Absence d’effet de la renonciation au préavis de licenciement antérieur à la notification du licenciement

Selon l’article L.1234-1 du Code du travail, sauf en cas de licenciement pour faute grave, le salarié licencié a droit à une période de préavis avant de quitter l’entreprise. Ce préavis débute à la date de présentation de la lettre notifiant le licenciement.

Pour autant, dans certains cas, le préavis n’est pas exécuté :

  • Dès lors qu’il s’agit d’un licenciement pour faute grave ;
  • Dès lors que l’employeur dispense le salarié de l’exécuter, soit par décision unilatérale ou pour une raison lui étant imputable, soit en réponse à la demande du salarié.

L’absence d’exécution du préavis imputable à l’employeur ou du fait d’une décision unilatérale de sa part donne lieu au paiement d’une indemnité compensatrice de préavis. Celle-ci n’est pas due, en revanche, si la dispense répond à une demande du salarié.

Dans l’affaire étudiée, la salariée a demandé à ne pas exécuter son préavis et l’employeur accepte.
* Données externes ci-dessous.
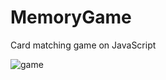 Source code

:# MemoryGame
Card matching game on JavaScript <br>

![game](https://user-images.githubusercontent.com/73228549/184517993-ba51f6db-43eb-437b-b20b-e3e8a4b8a8b5.gif)
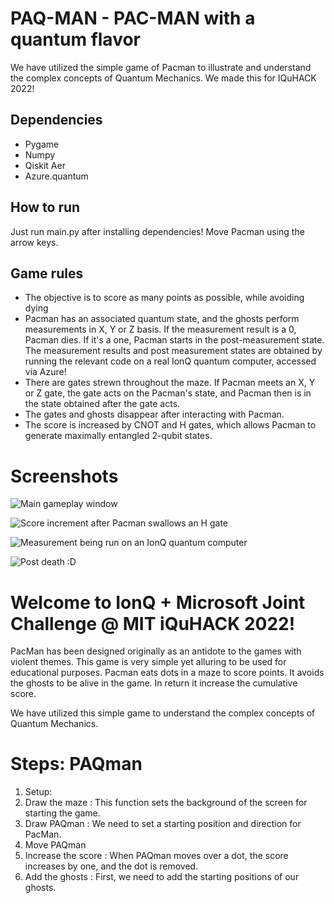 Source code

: # PAQ-MAN - PAC-MAN with a quantum flavor

<!--PacMan has been designed originally as an antidote to the games with violent themes. This game is very simple yet alluring to be used for educational purposes. Pacman eats dots in a maze to score points. It avoids the ghosts to be alive in the game. In return it increase the cumulative score.-->

We have utilized the simple game of Pacman to illustrate and understand the complex concepts of Quantum Mechanics. We made this for IQuHACK 2022!

<!--
Setup:
Draw the maze : This function sets the background of the screen for starting the game
Draw PacMan : We need to set a starting position and direction for PacMan.
Move PacMan
Increase the score : When Pac-Man moves over a dot, the score increases by one, and the dot is removed.
Add the ghosts : First, we need to add the starting positions of our ghosts.-->

## Dependencies

* Pygame
* Numpy
* Qiskit Aer
* Azure.quantum

## How to run

Just run main.py after installing dependencies! Move Pacman using the arrow keys.

## Game rules

* The objective is to score as many points as possible, while avoiding dying
* Pacman has an associated quantum state, and the ghosts perform measurements in X, Y or Z basis. If the measurement result is a 0, Pacman dies. If it's a one, Pacman starts in the post-measurement state. The measurement results and post measurement states are obtained by running the relevant code on a real IonQ quantum computer, accessed via Azure!
* There are gates strewn throughout the maze. If Pacman meets an X, Y or Z gate, the gate acts on the Pacman's state, and Pacman then is in the state obtained after the gate acts. 
* The gates and ghosts disappear after interacting with Pacman.
* The score is increased by CNOT and H gates, which allows Pacman to generate maximally entangled 2-qubit states.

# Screenshots 

![Main gameplay window](/screenshots/gameplay_1.png)

![Score increment after Pacman swallows an H gate](/screenshots/gameplay_2.png)

![Measurement being run on an IonQ quantum computer](/screenshots/gameplay_3.png)

![Post death :D](/screenshots/gameplay_4.png)

# Welcome to IonQ + Microsoft Joint Challenge @ MIT iQuHACK 2022!

PacMan has been designed originally as an antidote to the games with violent themes. This game is very simple yet alluring to be used for educational purposes. Pacman eats dots in a maze to score points. It avoids the ghosts to be alive in the game. In return it increase the cumulative score.

We have utilized this simple game to understand the complex concepts of Quantum Mechanics.

# Steps: PAQman

1. Setup:
2. Draw the maze : This function sets the background of the screen for starting the game.
3. Draw PAQman : We need to set a starting position and direction for PacMan.
4. Move PAQman
5. Increase the score : When PAQman moves over a dot, the score increases by one, and the dot is removed.
6. Add the ghosts : First, we need to add the starting positions of our ghosts.





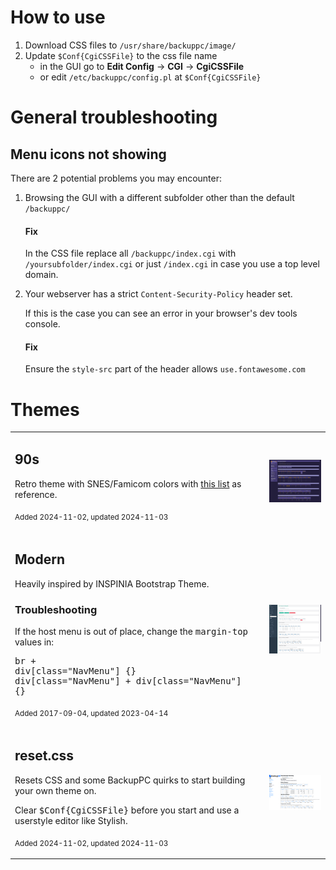 # How to use
1. Download CSS files to `/usr/share/backuppc/image/`
2. Update `$Conf{CgiCSSFile}` to the css file name
    * in the GUI go to **Edit Config** → **CGI** → **CgiCSSFile**
    * or edit `/etc/backuppc/config.pl` at `$Conf{CgiCSSFile}`

# General troubleshooting
## Menu icons not showing
There are 2 potential problems you may encounter:

1. Browsing the GUI with a different subfolder other than the default `/backuppc/`
    #### Fix
    In the CSS file replace all `/backuppc/index.cgi` with `/yoursubfolder/index.cgi` or just `/index.cgi` in case you use a top level domain.

2. Your webserver has a strict `Content-Security-Policy` header set.

    If this is the case you can see an error in your browser's dev tools console.
    #### Fix
    Ensure the `style-src` part of the header allows `use.fontawesome.com`

# Themes
|||
|---|---|
|<h2>90s</h2><p>Retro theme with SNES/Famicom colors with [this list](https://www.raphnet.net/design/console_colors/index_en.php) as reference.</p><p><sub>Added 2024-11-02, updated 2024-11-03</sub></p>|[<img src="assets/preview_90s.png" alt="Modern" width="480"/>](assets/preview_90s.png)|
|<h2>Modern</h2><p>Heavily inspired by INSPINIA Bootstrap Theme.</p><h3>Troubleshooting</h3><p>If the host menu is out of place, change the <tt>margin-top</tt> values in:</p><pre>br + div[class="NavMenu"] {}<br>div[class="NavMenu"] + div[class="NavMenu"] {}</pre><p><sub>Added 2017-09-04, updated 2023-04-14</sub></p>|[<img src="assets/preview_modern.png" alt="Modern" width="480"/>](assets/preview_modern.png)|
|<h2>reset.css</h2><p>Resets CSS and some BackupPC quirks to start building your own theme on.</p><p>Clear <tt>$Conf{CgiCSSFile}</tt> before you start and use a userstyle editor like Stylish.</p><p><sub>Added 2024-11-02, updated 2024-11-03</sub></p>|[<img src="assets/preview_reset.png" alt="Modern" width="480"/>](assets/preview_reset.png)|

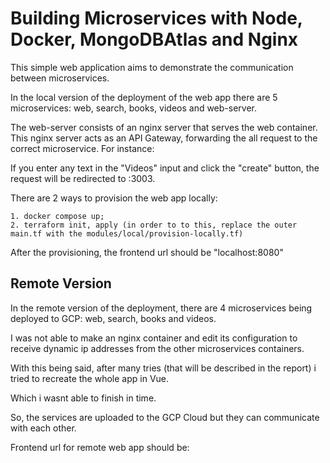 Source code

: # Building Microservices with Node, Docker, MongoDBAtlas and Nginx

This simple web application aims to demonstrate the communication between microservices.

In the local version of the deployment of the web app there are 5 microservices: web, search, books, videos and web-server.

The web-server consists of an nginx server that serves the web container. This nginx server acts as an API Gateway,
forwarding the all request to the correct microservice. For instance:
    
If you enter any text in the "Videos" input and click the "create" button, the request will be redirected to :3003.

There are 2 ways to provision the web app locally:
    
    1. docker compose up;
    2. terraform init, apply (in order to to this, replace the outer main.tf with the modules/local/provision-locally.tf)

After the provisioning, the frontend url should be "localhost:8080"

## Remote Version
In the remote version of the deployment, there are 4 microservices being deployed to GCP: web, search, books and videos.

I was not able to make an nginx container and edit its configuration to receive dynamic ip addresses from the other microservices containers.

With this being said, after many tries (that will be described in the report) i tried to recreate the whole app in Vue.

Which i wasnt able to finish in time.

So, the services are uploaded to the GCP Cloud but they can communicate with each other.


Frontend url for remote web app should be:
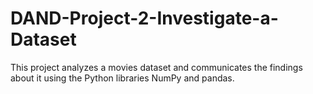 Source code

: # DAND-Project-2-Investigate-a-Dataset
This project analyzes a movies dataset and communicates the findings about it using the Python libraries NumPy and pandas.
Pour autant, elle estime avoir droit à l’indemnité compensatrice de préavis.

La Cour d’appel, suivie par la Cour de cassation, font droit à sa demande.

La subtilité tient à la période de demande de dispense du préavis. En effet, les parties ne peuvent pas décider, avant la notification du licenciement, d’évincer les règles du licenciement. Ainsi la renonciation à l’exécution du préavis antérieure à la notification du licenciement ne produit aucun effet. L’on considère alors la dispense comme issue d’une décision unilatérale de l’employeur.
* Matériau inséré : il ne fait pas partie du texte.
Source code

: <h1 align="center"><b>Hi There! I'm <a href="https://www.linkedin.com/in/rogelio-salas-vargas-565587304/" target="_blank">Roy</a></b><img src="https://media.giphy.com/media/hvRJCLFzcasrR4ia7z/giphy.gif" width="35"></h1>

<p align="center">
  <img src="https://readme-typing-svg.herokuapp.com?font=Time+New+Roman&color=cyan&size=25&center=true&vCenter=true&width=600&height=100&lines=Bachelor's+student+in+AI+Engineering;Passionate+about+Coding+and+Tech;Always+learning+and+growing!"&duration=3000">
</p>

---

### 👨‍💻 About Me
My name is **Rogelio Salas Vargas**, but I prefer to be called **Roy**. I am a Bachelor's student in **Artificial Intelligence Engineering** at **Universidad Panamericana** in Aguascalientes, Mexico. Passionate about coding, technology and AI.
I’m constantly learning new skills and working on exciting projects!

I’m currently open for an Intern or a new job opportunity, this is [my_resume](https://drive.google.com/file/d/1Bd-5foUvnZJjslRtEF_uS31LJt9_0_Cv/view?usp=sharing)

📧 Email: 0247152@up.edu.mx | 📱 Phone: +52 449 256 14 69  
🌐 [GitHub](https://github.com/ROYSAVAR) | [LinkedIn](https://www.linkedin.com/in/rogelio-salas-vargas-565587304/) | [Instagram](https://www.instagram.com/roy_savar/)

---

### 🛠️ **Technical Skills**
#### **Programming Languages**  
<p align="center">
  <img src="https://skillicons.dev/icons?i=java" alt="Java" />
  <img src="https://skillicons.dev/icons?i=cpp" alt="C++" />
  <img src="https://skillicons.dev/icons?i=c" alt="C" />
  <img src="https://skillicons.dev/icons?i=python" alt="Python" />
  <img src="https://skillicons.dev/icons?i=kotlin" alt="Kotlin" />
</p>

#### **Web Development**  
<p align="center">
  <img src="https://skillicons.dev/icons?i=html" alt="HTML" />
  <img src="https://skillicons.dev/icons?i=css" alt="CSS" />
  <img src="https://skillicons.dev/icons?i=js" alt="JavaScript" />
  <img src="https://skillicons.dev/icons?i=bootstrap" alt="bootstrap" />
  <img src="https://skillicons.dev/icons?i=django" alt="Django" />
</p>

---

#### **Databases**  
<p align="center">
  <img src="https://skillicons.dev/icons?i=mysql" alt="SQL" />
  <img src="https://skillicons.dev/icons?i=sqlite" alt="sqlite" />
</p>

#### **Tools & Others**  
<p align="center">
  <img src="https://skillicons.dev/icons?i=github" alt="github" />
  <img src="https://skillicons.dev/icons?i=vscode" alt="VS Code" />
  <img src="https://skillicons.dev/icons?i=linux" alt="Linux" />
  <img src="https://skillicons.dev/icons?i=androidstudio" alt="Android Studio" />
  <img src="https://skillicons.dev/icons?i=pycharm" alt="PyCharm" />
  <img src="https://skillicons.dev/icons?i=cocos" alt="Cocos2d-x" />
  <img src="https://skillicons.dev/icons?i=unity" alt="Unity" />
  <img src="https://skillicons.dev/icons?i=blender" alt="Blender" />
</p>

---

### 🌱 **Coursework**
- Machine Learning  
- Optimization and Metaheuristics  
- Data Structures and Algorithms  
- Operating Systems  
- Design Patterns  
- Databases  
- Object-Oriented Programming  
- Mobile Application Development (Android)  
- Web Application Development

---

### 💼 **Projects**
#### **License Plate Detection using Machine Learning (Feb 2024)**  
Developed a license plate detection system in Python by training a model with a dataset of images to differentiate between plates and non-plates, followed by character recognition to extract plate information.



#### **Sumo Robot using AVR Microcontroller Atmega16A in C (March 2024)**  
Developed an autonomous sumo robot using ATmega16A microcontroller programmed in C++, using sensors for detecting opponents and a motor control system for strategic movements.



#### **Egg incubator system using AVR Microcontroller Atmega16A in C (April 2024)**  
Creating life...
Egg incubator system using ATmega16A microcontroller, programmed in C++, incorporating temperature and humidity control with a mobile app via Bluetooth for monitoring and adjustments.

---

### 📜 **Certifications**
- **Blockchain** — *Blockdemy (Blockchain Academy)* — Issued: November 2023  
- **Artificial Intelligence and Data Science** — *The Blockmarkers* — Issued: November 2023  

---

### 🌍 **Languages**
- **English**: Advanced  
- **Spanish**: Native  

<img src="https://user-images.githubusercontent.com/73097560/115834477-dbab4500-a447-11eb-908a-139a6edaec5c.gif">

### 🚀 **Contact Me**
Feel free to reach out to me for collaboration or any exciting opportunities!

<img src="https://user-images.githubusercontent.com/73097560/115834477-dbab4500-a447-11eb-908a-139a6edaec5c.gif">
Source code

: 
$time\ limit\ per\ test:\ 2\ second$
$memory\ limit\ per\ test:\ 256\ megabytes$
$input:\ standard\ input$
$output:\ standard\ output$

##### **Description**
Ce dernier est donc redevable d’une indemnité compensatrice de préavis.

 

Dérogation impossible à l’obligation d’adaptation et de reclassement de l’employeur

Avant tout licenciement économique, l’employeur se voit soumis à l’obligation d’adaptation et de reclassement (article L.1233-4 du Code du travail).

Substantiellement, il s’agit en premier lieu de rechercher les postes disponibles, dans l’entreprise ou dans le groupe auquel elle appartient. Ensuite, il doit les proposer, le cas échéant, aux salariés dont le licenciement est envisagé. Ces postes doivent relever de la même catégorie ou, à défaut, d’une catégorie inférieure.

Cette obligation doit être exécutée dès que le licenciement est envisagé, avant toute notification du licenciement (Chambre sociale, 4 mai 2017, 16-14.779). L’employeur doit :

  • Justifier de ses recherches ;
  • Le cas échéant, formuler des propositions concrètes aux salariés concernés ou justifier de l’impossibilité de reclassement.

La présente affaire était particulière à plusieurs égards.

D’une part, l’employeur avait informé la salariée de son intention de supprimer son poste et de l’impossibilité de reclassement en amont de la notification du licenciement.

D’autre part, la salariée avait informé l’employeur de ce qu’elle avait trouvé un emploi par ailleurs. Ainsi avait-elle exprimé son souhait de ne pas bénéficier du plan d’aide au retour à l’emploi. Ensuite, elle avait demandé l’enclenchement du licenciement.

L’employeur se prétendait alors déchargé de son obligation de reclassement, invoquant l’expression de la volonté de la salariée.

La Cour de cassation et la Cour d’appel estiment que l’employeur est toujours débiteur de son obligation d’adaptation et de reclassement. Ce dernier aurait dû justifier de ses recherches, et formaliser l’impossibilité de reclassement de manière concrète.

 

Une décision sévère à l’égard de l’employeur, favorable aux salariés

La Cour de cassation applique avec rigueur le droit du travail et rend une décision sévère à l’égard des employeurs.

Toute renonciation par le salarié à quelque droit issu des règles du licenciement n’est valable qu’a posteriori de la notification du licenciement. La solution s’en serait donc trouvée modifiée seulement si l’employeur avait demandé la réitération de la demande de dispense en aval de la notification du licenciement, seulement projeté au moment de ladite demande.

Par ailleurs, l’employeur aurait dû justifier de l’impossibilité du reclassement par écrit adressé individuellement à la salariée en question. Ce, peu importe qu’elle lui ait déjà signifié qu’elle n’avait pas l’intention d’en tirer le bénéfice.